== TASK ==
Among the records below, find the lines that contain "What" and copy each of them.

== DATA EXTRACT ==
= Beginning of Section =
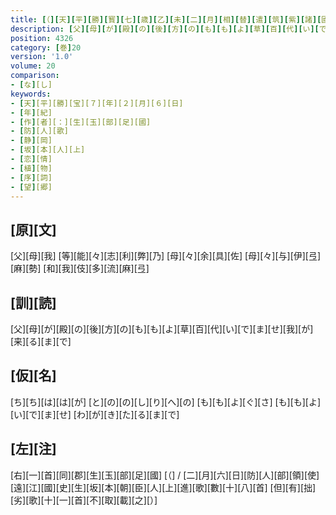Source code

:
 ```yaml
---
title: [（][天][平][勝][寳][七][歳][乙][未][二][月][相][替][遣][筑][紫][諸][國][防][人][等][歌][）]
description: [父][母][が][殿][の][後][方][の][も][も][よ][草][百][代][い][で][ま][せ][我][が][来][る][ま][で]
position: 4326
category: [巻]20
version: '1.0'
volume: 20
comparison:
- [な][し]
keywords:
- [天][平][勝][宝][７][年][２][月][６][日]
- [年][紀]
- [作][者][：][生][玉][部][足][國]
- [防][人][歌]
- [静][岡]
- [坂][本][人][上]
- [恋][情]
- [植][物]
- [序][詞]
- [望][郷]
---
```


## [原][文]

[父][母][我] [等][能][々][志][利][弊][乃] [母][々][余][具][佐] [母][々][与][伊][弖][麻][勢] [和][我][伎][多][流][麻][弖]

## [訓][読]

[父][母][が][殿][の][後][方][の][も][も][よ][草][百][代][い][で][ま][せ][我][が][来][る][ま][で]

## [仮][名]

[ち][ち][は][は][が] [と][の][の][し][り][へ][の] [も][も][よ][ぐ][さ] [も][も][よ][い][で][ま][せ] [わ][が][き][た][る][ま][で]

## [左][注]

[右][一][首][同][郡][生][玉][部][足][國] [（] / [二][月][六][日][防][人][部][領][使][遠][江][國][史][生][坂][本][朝][臣][人][上][進][歌][數][十][八][首] [但][有][拙][劣][歌][十][一][首][不][取][載][之][）]
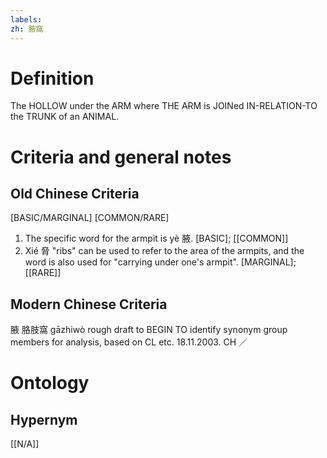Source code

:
 ```yaml
---
labels: 
zh: 腋窩
---
```


# Definition
The HOLLOW under the ARM where THE ARM is JOINed IN-RELATION-TO the TRUNK of an ANIMAL. 
# Criteria and general notes
## Old Chinese Criteria
[BASIC/MARGINAL]
[COMMON/RARE]
1. The specific word for the armpit is yè 腋.
[BASIC]; [[COMMON]]
2. Xié 脅 "ribs" can be used to refer to the area of the armpits, and the word is also used for "carrying under one's armpit".
[MARGINAL]; [[RARE]]
## Modern Chinese Criteria
腋
胳肢窩 gāzhiwò
rough draft to BEGIN TO identify synonym group members for analysis, based on CL etc. 18.11.2003. CH ／
# Ontology

## Hypernym
[[N/A]]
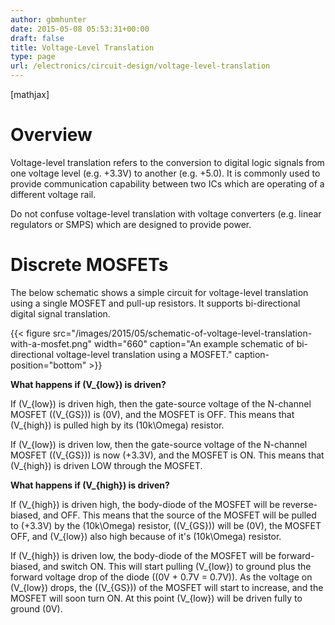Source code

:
 ```yaml
---
author: gbmhunter
date: 2015-05-08 05:53:31+00:00
draft: false
title: Voltage-Level Translation
type: page
url: /electronics/circuit-design/voltage-level-translation
---
```


[mathjax]

# Overview

Voltage-level translation refers to the conversion to digital logic signals from one voltage level (e.g. +3.3V) to another (e.g. +5.0). It is commonly used to provide communication capability between two ICs which are operating of a different voltage rail.

Do not confuse voltage-level translation with voltage converters (e.g. linear regulators or SMPS) which are designed to provide power.

# Discrete MOSFETs

The below schematic shows a simple circuit for voltage-level translation using a single MOSFET and pull-up resistors. It supports bi-directional digital signal translation.

{{< figure src="/images/2015/05/schematic-of-voltage-level-translation-with-a-mosfet.png" width="660" caption="An example schematic of bi-directional voltage-level translation using a MOSFET." caption-position="bottom" >}}

**What happens if \(V_{low}\) is driven?**

If \(V_{low}\) is driven high, then the gate-source voltage of the N-channel MOSFET (\(V_{GS}\)) is \(0V\), and the MOSFET is OFF. This means that \(V_{high}\) is pulled high by its \(10k\Omega\) resistor.

If \(V_{low}\) is driven low, then the gate-source voltage of the N-channel MOSFET (\(V_{GS}\)) is now \(+3.3V\), and the MOSFET is ON. This means that \(V_{high}\) is driven LOW through the MOSFET.

**What happens if \(V_{high}\) is driven?**

If \(V_{high}\) is driven high, the body-diode of the MOSFET will be reverse-biased, and OFF. This means that the source of the MOSFET will be pulled to \(+3.3V\) by the \(10k\Omega\) resistor, (\(V_{GS}\)) will be \(0V\), the MOSFET OFF, and \(V_{low}\) also high because of it's \(10k\Omega\) resistor.

If \(V_{high}\) is driven low, the body-diode of the MOSFET will be forward-biased, and switch ON. This will start pulling \(V_{low}\) to ground plus the forward voltage drop of the diode (\(0V + 0.7V = 0.7V\)). As the voltage on \(V_{low}\) drops, the (\(V_{GS}\)) of the MOSFET will start to increase, and the MOSFET will soon turn ON. At this point \(V_{low}\) will be driven fully to ground (0V).
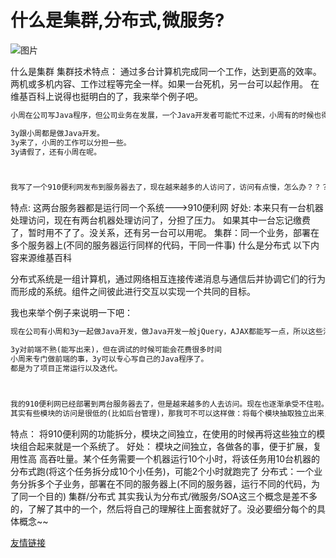 # 什么是集群,分布式,微服务?

![图片](https://upload-images.jianshu.io/upload_images/4994935-96238e5d3574de2b.jpg?imageMogr2/auto-orient/strip|imageView2/2/w/571/format/webp)

什么是集群
集群技术特点：
通过多台计算机完成同一个工作，达到更高的效率。
两机或多机内容、工作过程等完全一样。如果一台死机，另一台可以起作用。
在维基百科上说得也挺明白的了，我来举个例子吧。

```txt
小周在公司写Java程序，但公司业务在发展，一个Java开发者可能忙不过来，小周有的时候也得请个假呀。于是请了3y过去一起做Java开发。平时小周和3y就写Java程序，但3y可能有事要回学校一趟。没事，公司还有小周做Java开发呢，公司开发还能继续运作。

3y跟小周都是做Java开发。
3y来了，小周的工作可以分担一些。
3y请假了，还有小周在呢。



我写了一个910便利网发布到服务器去了，现在越来越多的人访问了，访问有点慢，怎么办？？？很简单，(只有充钱才能变强)，加配置吧(加cpu，加内存)。升级完配置之后，访问人数越来越多，于是发现又不禁用啦，在这台机器上加配置已经解决不了了，怎么办？？？很简单，(只有充钱才能变强)，我再买一台服务器，将910便利网也发布到新买的这台服务器上去。

```

特点: 这两台服务器都是运行同一个系统--->910便利网
好处:
本来只有一台机器处理访问，现在有两台机器处理访问了，分担了压力。
如果其中一台忘记缴费了，暂时用不了了。没关系，还有另一台可以用呢。
集群：同一个业务，部署在多个服务器上(不同的服务器运行同样的代码，干同一件事)
什么是分布式
以下内容来源维基百科

分布式系统是一组计算机，通过网络相互连接传递消息与通信后并协调它们的行为而形成的系统。组件之间彼此进行交互以实现一个共同的目标。

我也来举个例子来说明一下吧：

```txt
现在公司有小周和3y一起做Java开发，做Java开发一般jQuery，AJAX都能写一点，所以这些活都由我们来干。可是呢，3y对前端不是很熟，有的时候调试半天都调不出来。老板认为3y是真的菜！于是让小周专门来处理前端的事情。这样3y就高兴了，可以专心写自己的Java，前端就专门交由小周负责了。于是，小周和3y就变成了协作开发。

3y对前端不熟(能写出来)，但在调试的时候可能会花费很多时间
小周来专门做前端的事，3y可以专心写自己的Java程序了。
都是为了项目正常运行以及迭代。



我的910便利网已经部署到两台服务器去了，但是越来越多的人去访问。现在也逐渐承受不住啦。那现在怎么办啊？？那继续充钱变强？？作为一个理智的我，肯定得想想是哪里有问题。现在910便利网的模块有好几个，全都丢在同一个Tomcat里边。
其实有些模块的访问是很低的(比如后台管理)，那我可不可以这样做：将每个模块抽取独立出来，访问量大的模块用好的服务器装着，没啥人访问的模块用差的服务器装着。这样的好处是：一、资源合理利用了(没人访问的模块用性能差的服务器，访问量大的模块单独提升性能就好了)。二、耦合度降低了：每个模块独立出来，各干各的事(专业的人做专业的事)，便于扩展
```

特点：
将910便利网的功能拆分，模块之间独立，在使用的时候再将这些独立的模块组合起来就是一个系统了。
好处：
模块之间独立，各做各的事，便于扩展，复用性高
高吞吐量。某个任务需要一个机器运行10个小时，将该任务用10台机器的分布式跑(将这个任务拆分成10个小任务)，可能2个小时就跑完了
分布式：一个业务分拆多个子业务，部署在不同的服务器上(不同的服务器，运行不同的代码，为了同一个目的)
集群/分布式
其实我认为分布式/微服务/SOA这三个概念是差不多的，了解了其中的一个，然后将自己的理解往上面套就好了。没必要细分每个的具体概念~~

[友情链接](https://www.jianshu.com/p/d4fb16fafc2e)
= End of Section =
== EXPECTED ANSWER ==
**What happens if \(V_{low}\) is driven?**
**What happens if \(V_{high}\) is driven?**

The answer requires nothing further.